◆ **Try it**: The records that follow are to be given again exactly, with their pictures omitted.

◆ **Excerpted data**:
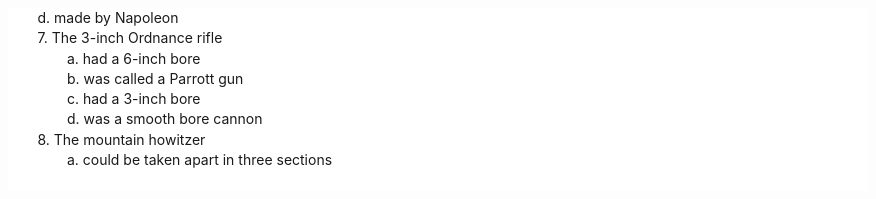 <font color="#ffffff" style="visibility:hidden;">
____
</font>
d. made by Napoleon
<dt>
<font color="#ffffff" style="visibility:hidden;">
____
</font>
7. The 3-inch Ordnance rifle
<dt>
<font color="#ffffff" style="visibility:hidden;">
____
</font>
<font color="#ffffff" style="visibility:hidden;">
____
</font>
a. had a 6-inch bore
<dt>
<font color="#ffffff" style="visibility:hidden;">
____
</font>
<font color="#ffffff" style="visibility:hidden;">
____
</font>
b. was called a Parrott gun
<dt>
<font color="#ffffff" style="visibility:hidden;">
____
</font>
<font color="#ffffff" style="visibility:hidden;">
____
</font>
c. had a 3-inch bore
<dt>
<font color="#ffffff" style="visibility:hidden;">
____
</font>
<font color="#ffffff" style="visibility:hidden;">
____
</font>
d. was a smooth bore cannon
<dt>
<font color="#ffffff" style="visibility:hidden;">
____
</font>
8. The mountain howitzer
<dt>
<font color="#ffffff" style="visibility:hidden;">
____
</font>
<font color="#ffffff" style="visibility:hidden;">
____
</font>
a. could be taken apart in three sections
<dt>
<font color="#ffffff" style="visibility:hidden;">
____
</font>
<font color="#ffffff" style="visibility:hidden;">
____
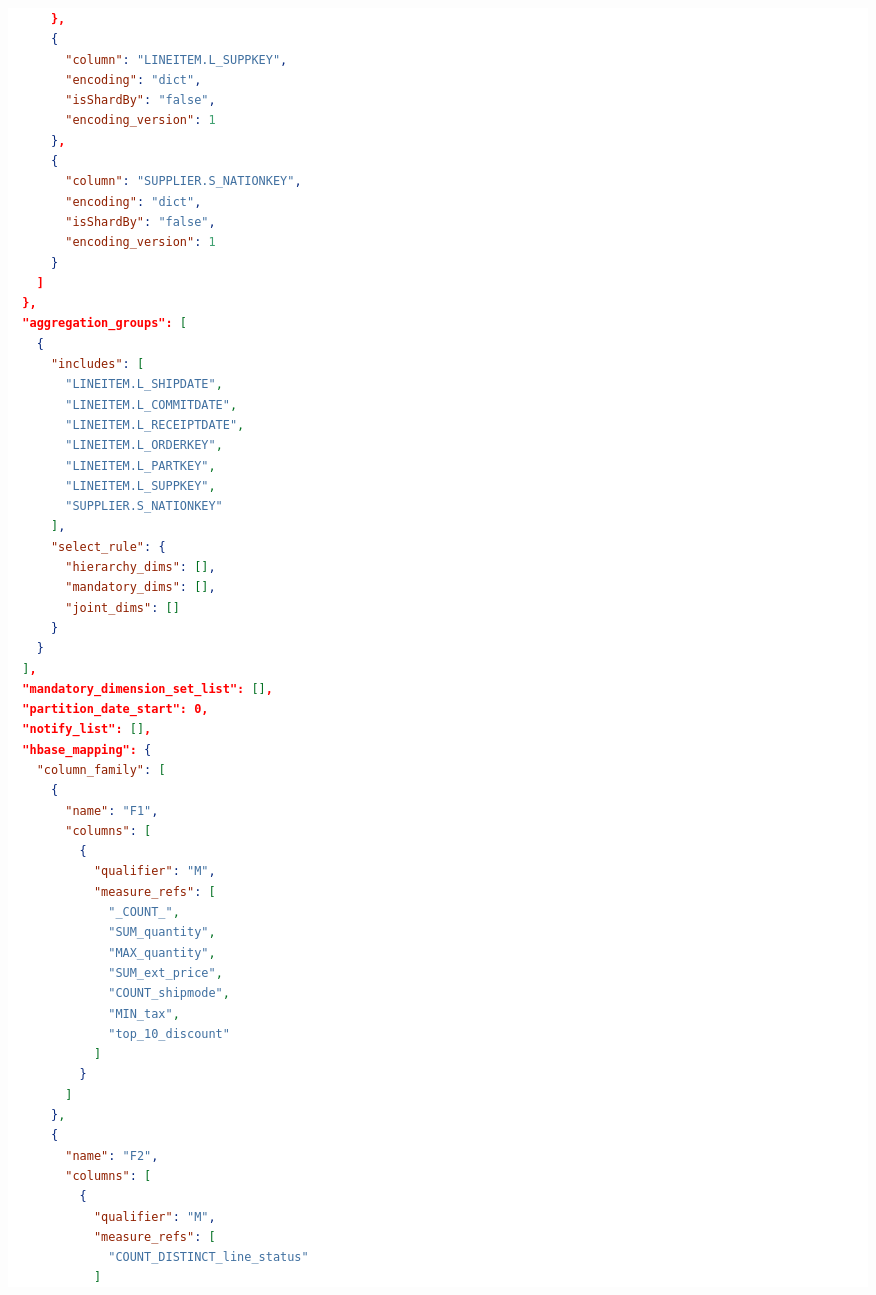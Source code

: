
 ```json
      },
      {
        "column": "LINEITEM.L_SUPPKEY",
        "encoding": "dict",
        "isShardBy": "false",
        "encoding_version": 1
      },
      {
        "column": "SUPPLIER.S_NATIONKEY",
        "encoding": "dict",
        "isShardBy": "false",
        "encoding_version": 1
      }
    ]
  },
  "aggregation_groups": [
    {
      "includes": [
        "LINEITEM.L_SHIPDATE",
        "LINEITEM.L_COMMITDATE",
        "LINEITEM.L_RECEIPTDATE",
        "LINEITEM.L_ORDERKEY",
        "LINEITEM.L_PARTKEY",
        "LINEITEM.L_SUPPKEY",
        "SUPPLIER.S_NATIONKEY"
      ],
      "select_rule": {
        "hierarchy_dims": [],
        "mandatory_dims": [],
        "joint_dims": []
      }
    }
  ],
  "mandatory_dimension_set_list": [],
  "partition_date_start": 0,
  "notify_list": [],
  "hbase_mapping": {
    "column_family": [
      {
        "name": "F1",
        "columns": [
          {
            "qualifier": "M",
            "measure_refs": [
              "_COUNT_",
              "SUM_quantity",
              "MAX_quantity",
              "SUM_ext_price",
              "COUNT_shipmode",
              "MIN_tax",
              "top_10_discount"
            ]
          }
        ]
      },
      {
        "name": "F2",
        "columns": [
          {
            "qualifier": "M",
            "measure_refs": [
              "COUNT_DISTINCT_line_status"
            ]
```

◆ **Your response**:
 <font color="#ffffff" style="visibility:hidden;">
____
</font>
d. made by Napoleon
<dt>
<font color="#ffffff" style="visibility:hidden;">
____
</font>
7. The 3-inch Ordnance rifle
<dt>
<font color="#ffffff" style="visibility:hidden;">
____
</font>
<font color="#ffffff" style="visibility:hidden;">
____
</font>
a. had a 6-inch bore
<dt>
<font color="#ffffff" style="visibility:hidden;">
____
</font>
<font color="#ffffff" style="visibility:hidden;">
____
</font>
b. was called a Parrott gun
<dt>
<font color="#ffffff" style="visibility:hidden;">
____
</font>
<font color="#ffffff" style="visibility:hidden;">
____
</font>
c. had a 3-inch bore
<dt>
<font color="#ffffff" style="visibility:hidden;">
____
</font>
<font color="#ffffff" style="visibility:hidden;">
____
</font>
d. was a smooth bore cannon
<dt>
<font color="#ffffff" style="visibility:hidden;">
____
</font>
8. The mountain howitzer
<dt>
<font color="#ffffff" style="visibility:hidden;">
____
</font>
<font color="#ffffff" style="visibility:hidden;">
____
</font>
a. could be taken apart in three sections
<dt>
<font color="#ffffff" style="visibility:hidden;">
____
</font>
<font color="#ffffff" style="visibility:hidden;">
____
Source code

:
 ```json
      },
      {
        "column": "LINEITEM.L_SUPPKEY",
        "encoding": "dict",
        "isShardBy": "false",
        "encoding_version": 1
      },
      {
        "column": "SUPPLIER.S_NATIONKEY",
        "encoding": "dict",
        "isShardBy": "false",
        "encoding_version": 1
      }
    ]
  },
  "aggregation_groups": [
    {
      "includes": [
        "LINEITEM.L_SHIPDATE",
        "LINEITEM.L_COMMITDATE",
        "LINEITEM.L_RECEIPTDATE",
        "LINEITEM.L_ORDERKEY",
        "LINEITEM.L_PARTKEY",
        "LINEITEM.L_SUPPKEY",
        "SUPPLIER.S_NATIONKEY"
      ],
      "select_rule": {
        "hierarchy_dims": [],
        "mandatory_dims": [],
        "joint_dims": []
      }
    }
  ],
  "mandatory_dimension_set_list": [],
  "partition_date_start": 0,
  "notify_list": [],
  "hbase_mapping": {
    "column_family": [
      {
        "name": "F1",
        "columns": [
          {
            "qualifier": "M",
            "measure_refs": [
              "_COUNT_",
              "SUM_quantity",
              "MAX_quantity",
              "SUM_ext_price",
              "COUNT_shipmode",
              "MIN_tax",
              "top_10_discount"
            ]
          }
        ]
      },
      {
        "name": "F2",
        "columns": [
          {
            "qualifier": "M",
            "measure_refs": [
              "COUNT_DISTINCT_line_status"
            ]
```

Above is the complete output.